◆ **PROBLEM TO WORK ON**
From the entries underneath, give the number of lines holding the word "contact", without any other words.

◆ **PROVIDED DATA**
○ ○ ○ ○ ○ ○ ○

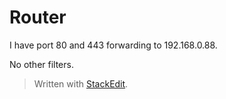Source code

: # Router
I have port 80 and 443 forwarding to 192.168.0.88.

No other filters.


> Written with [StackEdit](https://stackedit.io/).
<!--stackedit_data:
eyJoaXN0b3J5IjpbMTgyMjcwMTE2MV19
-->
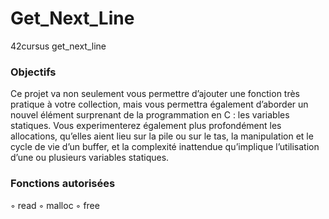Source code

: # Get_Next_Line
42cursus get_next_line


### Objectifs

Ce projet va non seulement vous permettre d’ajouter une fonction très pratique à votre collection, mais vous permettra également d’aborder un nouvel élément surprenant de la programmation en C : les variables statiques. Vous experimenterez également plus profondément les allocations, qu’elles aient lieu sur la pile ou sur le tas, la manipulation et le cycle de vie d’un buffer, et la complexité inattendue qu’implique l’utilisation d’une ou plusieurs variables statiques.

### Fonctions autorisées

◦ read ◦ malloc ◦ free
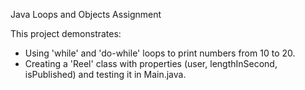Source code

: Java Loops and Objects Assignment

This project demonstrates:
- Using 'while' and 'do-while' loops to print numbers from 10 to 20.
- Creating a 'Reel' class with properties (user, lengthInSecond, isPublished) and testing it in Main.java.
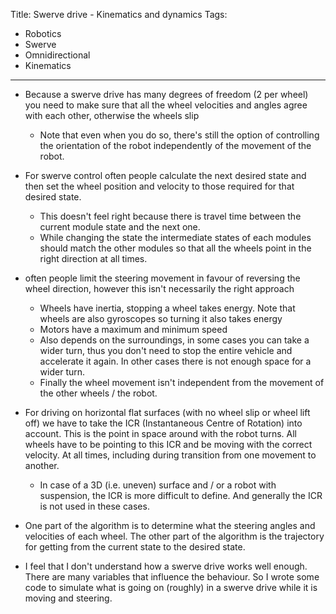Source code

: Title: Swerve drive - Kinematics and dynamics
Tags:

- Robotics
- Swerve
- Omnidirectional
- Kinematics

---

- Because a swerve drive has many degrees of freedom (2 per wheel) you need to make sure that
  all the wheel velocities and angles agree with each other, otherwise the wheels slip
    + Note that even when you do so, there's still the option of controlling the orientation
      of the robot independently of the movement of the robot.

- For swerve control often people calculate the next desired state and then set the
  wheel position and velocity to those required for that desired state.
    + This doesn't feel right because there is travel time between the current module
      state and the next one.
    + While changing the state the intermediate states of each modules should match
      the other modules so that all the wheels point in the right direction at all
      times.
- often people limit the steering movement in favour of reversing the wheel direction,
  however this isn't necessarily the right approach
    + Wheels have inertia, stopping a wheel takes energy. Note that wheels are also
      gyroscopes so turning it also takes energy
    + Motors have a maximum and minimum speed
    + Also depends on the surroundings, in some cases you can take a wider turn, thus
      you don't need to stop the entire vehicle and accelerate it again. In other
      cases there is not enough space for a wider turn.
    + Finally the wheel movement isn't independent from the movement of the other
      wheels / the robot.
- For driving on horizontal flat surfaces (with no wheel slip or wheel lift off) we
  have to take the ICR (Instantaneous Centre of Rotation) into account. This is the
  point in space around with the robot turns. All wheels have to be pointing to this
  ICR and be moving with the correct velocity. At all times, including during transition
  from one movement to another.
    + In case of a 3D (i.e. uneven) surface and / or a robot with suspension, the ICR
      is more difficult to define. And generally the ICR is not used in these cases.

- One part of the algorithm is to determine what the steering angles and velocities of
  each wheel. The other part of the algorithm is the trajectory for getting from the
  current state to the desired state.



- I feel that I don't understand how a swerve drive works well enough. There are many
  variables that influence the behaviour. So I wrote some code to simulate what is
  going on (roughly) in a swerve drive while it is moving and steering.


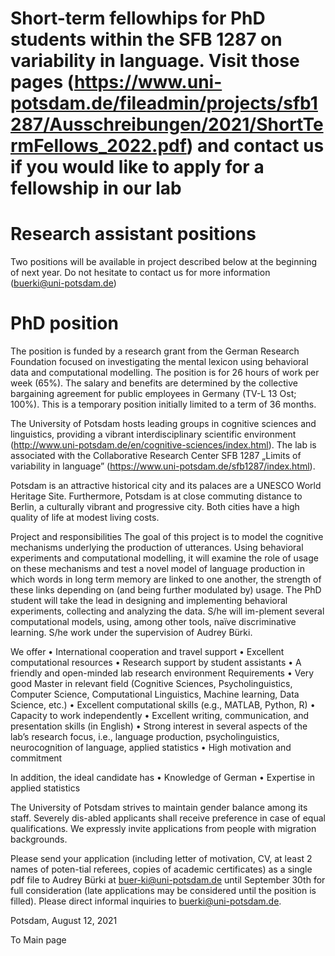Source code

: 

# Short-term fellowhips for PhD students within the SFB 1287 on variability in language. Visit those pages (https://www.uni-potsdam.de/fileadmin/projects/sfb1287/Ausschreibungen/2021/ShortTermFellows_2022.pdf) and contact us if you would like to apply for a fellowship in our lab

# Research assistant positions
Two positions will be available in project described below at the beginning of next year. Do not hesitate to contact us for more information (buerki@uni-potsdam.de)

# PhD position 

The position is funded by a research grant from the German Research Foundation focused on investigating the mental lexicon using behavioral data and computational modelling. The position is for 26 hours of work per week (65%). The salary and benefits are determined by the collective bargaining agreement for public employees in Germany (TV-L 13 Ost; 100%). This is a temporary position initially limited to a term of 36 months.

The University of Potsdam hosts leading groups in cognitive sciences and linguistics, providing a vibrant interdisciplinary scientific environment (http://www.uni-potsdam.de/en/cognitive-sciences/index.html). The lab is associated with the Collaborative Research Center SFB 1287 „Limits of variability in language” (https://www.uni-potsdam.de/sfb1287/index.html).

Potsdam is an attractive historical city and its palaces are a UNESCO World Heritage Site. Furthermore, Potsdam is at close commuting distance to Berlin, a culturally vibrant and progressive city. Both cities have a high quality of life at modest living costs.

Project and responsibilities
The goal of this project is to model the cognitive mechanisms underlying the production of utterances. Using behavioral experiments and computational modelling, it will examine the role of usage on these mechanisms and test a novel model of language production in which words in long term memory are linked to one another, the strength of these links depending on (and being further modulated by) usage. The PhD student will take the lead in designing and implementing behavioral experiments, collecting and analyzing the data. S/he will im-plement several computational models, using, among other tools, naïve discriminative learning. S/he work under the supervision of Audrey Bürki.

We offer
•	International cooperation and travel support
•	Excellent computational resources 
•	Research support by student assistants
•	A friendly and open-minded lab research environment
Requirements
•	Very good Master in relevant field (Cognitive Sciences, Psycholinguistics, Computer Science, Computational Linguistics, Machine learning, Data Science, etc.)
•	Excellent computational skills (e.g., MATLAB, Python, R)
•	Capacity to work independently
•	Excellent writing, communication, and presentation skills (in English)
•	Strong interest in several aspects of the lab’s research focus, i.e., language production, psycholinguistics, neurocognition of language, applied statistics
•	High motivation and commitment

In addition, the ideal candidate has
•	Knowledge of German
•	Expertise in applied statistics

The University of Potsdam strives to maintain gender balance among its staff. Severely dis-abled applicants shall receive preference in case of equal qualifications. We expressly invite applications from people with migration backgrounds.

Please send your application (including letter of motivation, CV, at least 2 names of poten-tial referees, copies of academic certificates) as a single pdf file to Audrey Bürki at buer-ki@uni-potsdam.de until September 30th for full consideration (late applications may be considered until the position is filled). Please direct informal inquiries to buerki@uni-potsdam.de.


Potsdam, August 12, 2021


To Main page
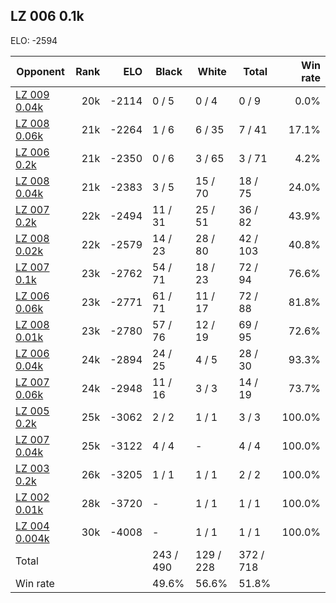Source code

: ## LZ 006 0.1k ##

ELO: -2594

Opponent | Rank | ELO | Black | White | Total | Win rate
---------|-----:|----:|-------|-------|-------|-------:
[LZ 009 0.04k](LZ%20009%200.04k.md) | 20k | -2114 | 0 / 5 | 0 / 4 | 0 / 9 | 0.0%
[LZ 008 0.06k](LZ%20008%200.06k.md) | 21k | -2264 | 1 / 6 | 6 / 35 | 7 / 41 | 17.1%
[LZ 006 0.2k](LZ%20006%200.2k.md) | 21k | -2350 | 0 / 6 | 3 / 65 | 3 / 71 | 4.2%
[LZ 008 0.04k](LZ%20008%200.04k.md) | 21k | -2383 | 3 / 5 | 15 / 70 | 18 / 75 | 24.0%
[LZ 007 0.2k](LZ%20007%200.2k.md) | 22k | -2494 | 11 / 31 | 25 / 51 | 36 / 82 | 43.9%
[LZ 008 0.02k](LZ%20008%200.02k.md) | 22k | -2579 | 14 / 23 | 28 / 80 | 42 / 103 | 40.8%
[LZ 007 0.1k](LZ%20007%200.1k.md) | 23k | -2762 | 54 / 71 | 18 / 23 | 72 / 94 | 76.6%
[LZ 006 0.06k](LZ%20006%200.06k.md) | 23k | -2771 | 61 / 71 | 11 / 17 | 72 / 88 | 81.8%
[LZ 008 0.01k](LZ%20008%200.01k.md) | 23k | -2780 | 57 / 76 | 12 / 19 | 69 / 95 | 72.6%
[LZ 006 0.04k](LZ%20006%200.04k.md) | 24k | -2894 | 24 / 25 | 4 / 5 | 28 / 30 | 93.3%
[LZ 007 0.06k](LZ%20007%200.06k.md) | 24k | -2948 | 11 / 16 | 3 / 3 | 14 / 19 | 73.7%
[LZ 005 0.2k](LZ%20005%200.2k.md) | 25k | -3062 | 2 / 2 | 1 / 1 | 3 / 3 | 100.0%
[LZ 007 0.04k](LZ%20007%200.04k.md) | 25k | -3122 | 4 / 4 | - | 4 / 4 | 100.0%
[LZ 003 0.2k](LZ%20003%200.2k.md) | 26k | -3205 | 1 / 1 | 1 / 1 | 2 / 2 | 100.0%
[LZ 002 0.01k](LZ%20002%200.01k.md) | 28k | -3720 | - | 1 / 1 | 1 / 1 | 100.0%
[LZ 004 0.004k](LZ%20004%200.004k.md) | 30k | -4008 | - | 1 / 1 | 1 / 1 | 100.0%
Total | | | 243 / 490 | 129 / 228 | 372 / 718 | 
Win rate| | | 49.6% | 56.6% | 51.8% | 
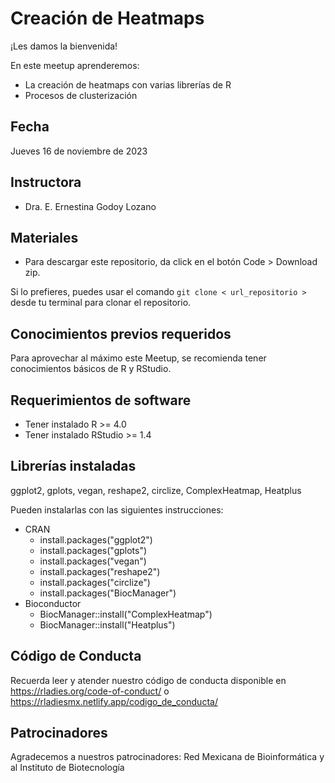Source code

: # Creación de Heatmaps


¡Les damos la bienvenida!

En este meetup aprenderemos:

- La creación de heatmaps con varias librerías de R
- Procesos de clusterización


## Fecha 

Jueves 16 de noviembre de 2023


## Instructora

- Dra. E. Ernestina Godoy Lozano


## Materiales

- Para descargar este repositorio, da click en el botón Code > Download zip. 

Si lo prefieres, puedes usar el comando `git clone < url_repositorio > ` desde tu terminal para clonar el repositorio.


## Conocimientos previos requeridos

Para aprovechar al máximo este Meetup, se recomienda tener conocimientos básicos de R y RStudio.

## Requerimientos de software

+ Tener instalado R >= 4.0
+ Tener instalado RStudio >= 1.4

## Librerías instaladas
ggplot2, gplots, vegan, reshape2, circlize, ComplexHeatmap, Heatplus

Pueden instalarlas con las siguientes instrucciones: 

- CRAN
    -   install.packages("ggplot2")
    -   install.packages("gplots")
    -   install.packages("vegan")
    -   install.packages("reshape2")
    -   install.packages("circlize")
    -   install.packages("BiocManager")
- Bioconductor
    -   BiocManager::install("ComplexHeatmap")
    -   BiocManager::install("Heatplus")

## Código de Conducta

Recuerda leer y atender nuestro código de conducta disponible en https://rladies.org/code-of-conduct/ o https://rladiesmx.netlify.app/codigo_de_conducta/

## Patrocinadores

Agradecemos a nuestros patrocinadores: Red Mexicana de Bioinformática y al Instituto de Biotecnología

○ ○ ○ ○ ○ ○ ○

◆ **TASK OUTPUT**
2